Pour évaluer ce que David Cameron a obtenu, on peut mettre côte à côte le premier « principe » qu’il voulait voir reconnu, et la première phrase de la réponse du Conseil européen. Le premier principe était : « L’UE a plus d’une monnaie ». La première phrase de la réponse est : « Afin d'atteindre l'objectif des traités consistant à établir une Union économique et monétaire dont la monnaie est l'euro, il est nécessaire d'approfondir cette union. »
Non seulement il y a une monnaie unique, mais il faut absolument approfondir l’union monétaire…
Ensuite, la réponse rappelle qu’il y a des Etats qui se sont exemptés de l’euro, dont le Royaume-Uni, et que ceux-là ne participent donc pas à l’approfondissement, mais… qu’ils doivent la faciliter.
Et l’on rappelle, à l’intention de la Pologne, de la Tchéquie, de la Hongrie, de la Roumanie, de la Bulgarie, mais aussi de la Suède, que ceux qui ne sont pas exemptés « sont tenus, en vertu des traités, de progresser en vue de remplir les conditions nécessaires à l'adoption de la monnaie unique ».
Bref il n’y a rien de nouveau, sinon des rappels sévères des termes du traité.

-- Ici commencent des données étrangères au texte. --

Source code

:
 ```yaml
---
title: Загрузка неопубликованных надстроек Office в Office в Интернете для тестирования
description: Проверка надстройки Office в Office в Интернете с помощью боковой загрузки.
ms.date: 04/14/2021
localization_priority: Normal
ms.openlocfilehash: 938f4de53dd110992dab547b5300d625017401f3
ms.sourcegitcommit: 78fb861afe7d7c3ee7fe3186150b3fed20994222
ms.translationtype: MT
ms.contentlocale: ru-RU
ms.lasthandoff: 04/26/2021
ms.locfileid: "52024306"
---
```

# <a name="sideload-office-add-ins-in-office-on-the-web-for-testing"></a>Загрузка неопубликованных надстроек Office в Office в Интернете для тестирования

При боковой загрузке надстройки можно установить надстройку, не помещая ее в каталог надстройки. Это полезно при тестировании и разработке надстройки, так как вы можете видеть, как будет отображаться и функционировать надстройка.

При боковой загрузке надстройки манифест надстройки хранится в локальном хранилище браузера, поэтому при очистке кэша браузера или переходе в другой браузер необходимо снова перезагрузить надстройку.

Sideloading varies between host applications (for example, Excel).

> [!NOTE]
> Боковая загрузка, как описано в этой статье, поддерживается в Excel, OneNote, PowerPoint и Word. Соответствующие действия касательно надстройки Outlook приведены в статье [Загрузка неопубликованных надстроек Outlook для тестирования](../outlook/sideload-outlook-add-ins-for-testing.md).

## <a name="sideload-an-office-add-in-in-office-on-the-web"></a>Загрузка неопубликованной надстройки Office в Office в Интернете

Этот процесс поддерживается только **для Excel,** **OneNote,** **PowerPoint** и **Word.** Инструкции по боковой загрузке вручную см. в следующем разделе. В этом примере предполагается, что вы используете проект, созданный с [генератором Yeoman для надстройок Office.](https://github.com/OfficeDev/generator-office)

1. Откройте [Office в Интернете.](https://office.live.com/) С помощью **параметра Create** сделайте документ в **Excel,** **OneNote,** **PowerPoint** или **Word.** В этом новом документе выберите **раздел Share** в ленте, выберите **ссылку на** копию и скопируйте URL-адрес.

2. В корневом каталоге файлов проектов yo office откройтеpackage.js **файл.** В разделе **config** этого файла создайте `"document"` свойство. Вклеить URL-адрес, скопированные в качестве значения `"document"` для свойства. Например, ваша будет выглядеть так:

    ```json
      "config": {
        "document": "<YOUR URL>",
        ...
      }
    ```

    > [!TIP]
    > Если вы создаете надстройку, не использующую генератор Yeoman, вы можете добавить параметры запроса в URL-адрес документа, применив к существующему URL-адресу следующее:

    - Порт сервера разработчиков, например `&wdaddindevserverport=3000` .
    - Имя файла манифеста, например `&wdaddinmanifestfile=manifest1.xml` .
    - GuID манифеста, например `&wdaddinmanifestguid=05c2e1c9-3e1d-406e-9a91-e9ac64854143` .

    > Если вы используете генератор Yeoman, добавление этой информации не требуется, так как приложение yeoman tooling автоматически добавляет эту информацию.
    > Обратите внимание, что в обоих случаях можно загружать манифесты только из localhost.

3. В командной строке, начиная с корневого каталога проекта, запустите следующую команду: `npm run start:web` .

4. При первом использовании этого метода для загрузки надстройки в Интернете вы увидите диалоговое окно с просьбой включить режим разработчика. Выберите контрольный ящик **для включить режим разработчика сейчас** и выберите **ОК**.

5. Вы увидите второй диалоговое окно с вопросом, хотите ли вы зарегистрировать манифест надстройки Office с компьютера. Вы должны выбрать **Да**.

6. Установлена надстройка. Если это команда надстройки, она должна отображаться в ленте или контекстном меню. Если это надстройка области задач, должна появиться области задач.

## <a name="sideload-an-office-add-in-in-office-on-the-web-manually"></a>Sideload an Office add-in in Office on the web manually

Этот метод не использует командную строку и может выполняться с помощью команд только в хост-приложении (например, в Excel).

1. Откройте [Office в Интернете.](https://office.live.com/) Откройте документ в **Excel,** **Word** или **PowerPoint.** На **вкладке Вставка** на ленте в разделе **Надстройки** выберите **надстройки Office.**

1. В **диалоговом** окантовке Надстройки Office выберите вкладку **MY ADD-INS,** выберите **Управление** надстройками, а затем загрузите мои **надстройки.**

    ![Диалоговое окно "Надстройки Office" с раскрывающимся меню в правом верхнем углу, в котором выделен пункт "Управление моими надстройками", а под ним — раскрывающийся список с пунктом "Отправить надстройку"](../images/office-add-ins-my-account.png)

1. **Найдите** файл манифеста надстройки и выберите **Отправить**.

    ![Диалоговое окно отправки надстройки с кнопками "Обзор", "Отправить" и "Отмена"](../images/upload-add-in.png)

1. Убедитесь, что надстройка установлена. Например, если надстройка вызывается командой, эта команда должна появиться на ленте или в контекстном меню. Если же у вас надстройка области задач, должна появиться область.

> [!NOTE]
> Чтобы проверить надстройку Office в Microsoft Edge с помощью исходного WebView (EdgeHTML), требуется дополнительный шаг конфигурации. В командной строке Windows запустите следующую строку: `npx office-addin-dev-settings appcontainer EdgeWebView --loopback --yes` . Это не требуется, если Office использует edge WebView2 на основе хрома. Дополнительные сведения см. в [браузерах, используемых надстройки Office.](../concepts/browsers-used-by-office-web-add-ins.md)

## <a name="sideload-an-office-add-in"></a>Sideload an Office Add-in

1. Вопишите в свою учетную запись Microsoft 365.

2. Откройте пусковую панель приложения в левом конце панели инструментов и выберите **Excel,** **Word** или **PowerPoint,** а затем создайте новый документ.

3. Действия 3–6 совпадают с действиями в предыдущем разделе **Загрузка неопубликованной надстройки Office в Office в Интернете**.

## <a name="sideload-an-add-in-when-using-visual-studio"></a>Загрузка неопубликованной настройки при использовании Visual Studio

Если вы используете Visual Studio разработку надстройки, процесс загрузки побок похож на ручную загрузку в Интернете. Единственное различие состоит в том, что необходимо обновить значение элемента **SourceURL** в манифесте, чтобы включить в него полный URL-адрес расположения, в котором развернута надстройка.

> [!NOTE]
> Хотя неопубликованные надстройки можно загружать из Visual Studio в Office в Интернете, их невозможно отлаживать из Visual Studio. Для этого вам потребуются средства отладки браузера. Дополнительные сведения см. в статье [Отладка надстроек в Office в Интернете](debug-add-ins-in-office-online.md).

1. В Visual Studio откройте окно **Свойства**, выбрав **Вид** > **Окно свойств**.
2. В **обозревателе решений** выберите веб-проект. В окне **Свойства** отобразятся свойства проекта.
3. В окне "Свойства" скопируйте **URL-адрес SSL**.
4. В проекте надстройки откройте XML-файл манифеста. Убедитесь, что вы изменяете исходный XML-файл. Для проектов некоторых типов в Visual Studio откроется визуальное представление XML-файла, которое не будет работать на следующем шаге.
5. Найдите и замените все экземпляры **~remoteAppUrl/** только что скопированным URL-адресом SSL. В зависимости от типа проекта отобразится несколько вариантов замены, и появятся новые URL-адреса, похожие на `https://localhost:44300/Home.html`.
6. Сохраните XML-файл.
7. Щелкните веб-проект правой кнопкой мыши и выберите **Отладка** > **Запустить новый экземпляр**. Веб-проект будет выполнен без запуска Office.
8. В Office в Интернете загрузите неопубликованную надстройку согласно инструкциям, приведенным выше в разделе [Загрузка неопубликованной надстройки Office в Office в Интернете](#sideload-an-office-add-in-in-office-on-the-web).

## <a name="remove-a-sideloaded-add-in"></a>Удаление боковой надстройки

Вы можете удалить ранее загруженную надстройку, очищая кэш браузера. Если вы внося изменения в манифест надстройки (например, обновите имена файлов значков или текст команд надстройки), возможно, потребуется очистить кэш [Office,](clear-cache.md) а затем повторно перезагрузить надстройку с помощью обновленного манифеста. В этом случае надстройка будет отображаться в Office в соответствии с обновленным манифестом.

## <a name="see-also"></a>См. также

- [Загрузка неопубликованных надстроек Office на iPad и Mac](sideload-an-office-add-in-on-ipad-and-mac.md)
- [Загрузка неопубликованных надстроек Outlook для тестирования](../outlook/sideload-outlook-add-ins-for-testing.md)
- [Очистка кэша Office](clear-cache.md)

La deuxième demande concernait le renforcement de la compétitivité. Cela ne posait aucun problème et la réponse est conforme à ce qu’on pouvait attendre : un discours de campagne électorale. On va évidemment tout faire pour renforcer la compétitivité… (C’est le paragraphe le plus court de la réponse.)
La troisième demande concernait la souveraineté. Cameron demandait 1- que l’obligation d’aller vers « une union sans cesse plus étroite » ne s’applique pas au Royaume Uni, et que cela soit stipulé d’une façon juridiquement contraignante. 2 – que les parlements nationaux, agissant ensemble, puissent bloquer des processus législatifs. 3 – que des engagements soient pris, avec des propositions claires, pour qu’il y ait une véritable subsidiarité, « l’Europe quand c’est nécessaire, le national quand c’est possible ».
Ici, David Cameron a obtenu la reconnaissance que « le Royaume-Uni n'est pas tenu de prendre part à une intégration politique plus poussée dans l'Union européenne », et cela sera intégré dans le traité lors de sa prochaine révision. On ajoute que la référence à une « union sans cesse plus étroite » n’est pas, de toute façon, « une base légale pour étendre la portée des dispositions des traités ». Sur la subsidiarité, Cameron n’a rien obtenu, sauf au sujet de l’action des parlements nationaux. Ceux-ci vont pouvoir intervenir de façon plus précise s’ils considèrent qu’un projet législatif est contraire au principe de subsidiarité (c’est l’unique motif possible). Un refus représentant plus de 55% des voix attribuées aux parlements nationaux aboutira à un rejet du projet. Ceci n’est pas dans le traité européen. Mais le traité de Lisbonne a prévu que les parlements nationaux pouvaient donner un avis, si cet avis recueillait 33% des voix (chaque chambre législative nationale a une voix, ou deux voix s’il n’y a qu’une chambre). Il faut modifier le traité ? Par chance, ce mécanisme ne figure pas dans le traité lui-même, mais dans un « protocole ».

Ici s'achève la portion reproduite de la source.